The BlackByte ransomware has resurfaced with a new 2.0 version. The news comes after a data leak website emerged on the hacking forums, borrowing extortion techniques from LockBit. The ransomware had previously built a name in the cybersecurity channels by getting attention from the Federal Bureau of Investigation (FBI) and the US Secret Service (USS). After Conti’s wrath in the US, BlackByte seems to be the new chief ransomware posing as a high-risk security threat.
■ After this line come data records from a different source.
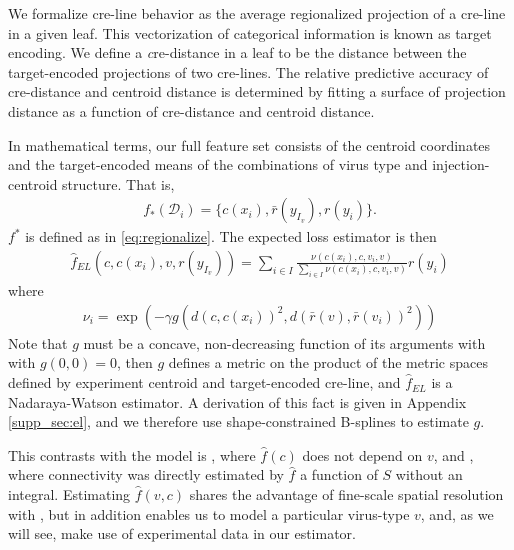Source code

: %
We formalize cre-line behavior as the average regionalized projection of a cre-line in a given leaf.
This vectorization of categorical information is known as target encoding.
We define a {\textit cre-distance} in a leaf to be the distance between the target-encoded projections of two cre-lines.
The relative predictive accuracy of cre-distance and centroid distance is determined by fitting a surface of projection distance as a function of cre-distance and centroid distance. 



In mathematical terms, our full feature set consists of the centroid coordinates and the target-encoded means of the combinations of virus type and injection-centroid structure.
That is, 
\begin{eqnarray*}
f_*({\mathcal D}_i) = \{c(x_i) , \bar r(y_{I_v}), r(y_i) \}.
\end{eqnarray*}
$f^*$ is defined as in \eqref{eq:regionalize}. The expected loss estimator is then 
\begin{eqnarray*}
\hat f_{EL} (c, c(x_i),v , r(y_{I_v})) =  \sum_{i \in I} \frac{ \nu {(c(x_i) , c, v_i, v)}}{\sum_{i \in I} \nu {(c(x_i) , c, v_i, v) }} r(y_i)
\end{eqnarray*}
where
\begin{eqnarray*}
\nu_i = \exp (- \gamma g( d(c, c(x_i))^2, d(\bar r (v), \bar r (v_i))^2))
\end{eqnarray*}
Note that $g$ must be a concave, non-decreasing function of its arguments with with $g(0,0) = 0$, then $g$ defines a metric on the product of the metric spaces defined by experiment centroid and target-encoded cre-line, and $\hat f_{EL}$ is a Nadaraya-Watson estimator.  A derivation of this fact is given in Appendix \ref{supp_sec:el}, and we therefore use shape-constrained B-splines to estimate $g$.

This contrasts with the model is \citet{Knox2019-ot}, where $\hat f(c)$ does not depend on $v$, and \citet{Oh2014-kh}, where connectivity was directly estimated by $\hat f$ a function of $S$ without an integral.
Estimating $\hat f(v, c)$ shares the advantage of fine-scale spatial resolution with \citet{Knox2019-ot}, but in addition enables us to model a particular virus-type $v$, and, as we will see, make use of experimental data in our estimator.



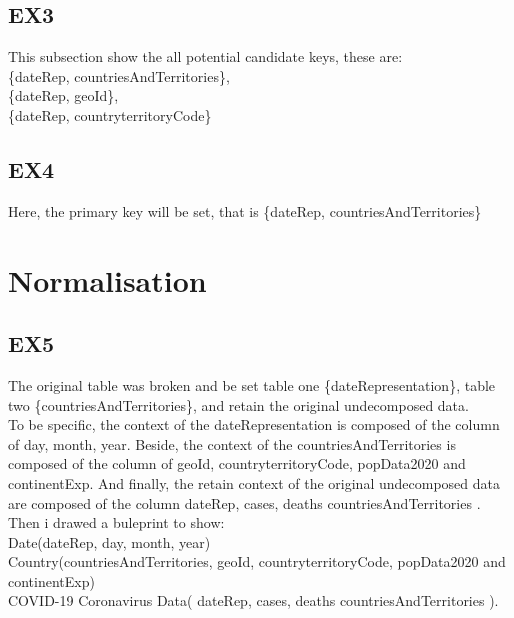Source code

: \documentclass[]{article}
\begin{document}
\begin{titlepage}
		    \subsection{EX3}
		    This subsection show the all potential candidate keys, these are:\\ \{dateRep, countriesAndTerritories\},\\ \{dateRep, geoId\},\\\{dateRep, countryterritoryCode\}
		    \subsection{EX4}
		    Here, the primary key will be set, that is \{dateRep, countriesAndTerritories\}
		
		\section{Normalisation} 
		    \subsection{EX5}
		    The original table was broken and be set table one \{dateRepresentation\}, table two \{countriesAndTerritories\}, and retain the original undecomposed data.\\ To be specific, the context of the dateRepresentation is composed of the column of day, month, year. Beside, the context of the countriesAndTerritories is composed of the column of geoId, countryterritoryCode, popData2020 and continentExp. And finally, the retain context of the original undecomposed data are composed of the column  dateRep, cases, deaths countriesAndTerritories .\\
		    Then i drawed a buleprint to show:\\
		    Date(dateRep, day, month, year)\\
            Country(countriesAndTerritories, geoId, countryterritoryCode, popData2020 and continentExp)\\
            COVID-19 Coronavirus Data( dateRep, cases, deaths countriesAndTerritories  ).

\end{titlepage}
\end{document}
After its brief disappearance, the ransomware gang is back and is operating via a new data leak site known as BlackByte Blog (the name is not yet confirmed). The hackers behind version 2.0 gang target Twitter users using a new operation called BlackByte version 2.0. However, researchers are still unsure whether the ransomware uses the same encryptor or is changed with the new variant.
BlackByte version 2.0 operates via a new data leak site
The ransomware gang is probably testing its capabilities and features with version 2.0 because it has only reached one victim as of August 2022. The team has adopted new extortion strategies with this variation of the ransomware, including increasing extortion based on the target’s financial status. For example, stopping the hackers from publishing the data within the next 24 hours will cost $5,000, ceasing the gang from downloading all the data would cost $200,000, and stopping the data from being destroyed would cost companies $300,000.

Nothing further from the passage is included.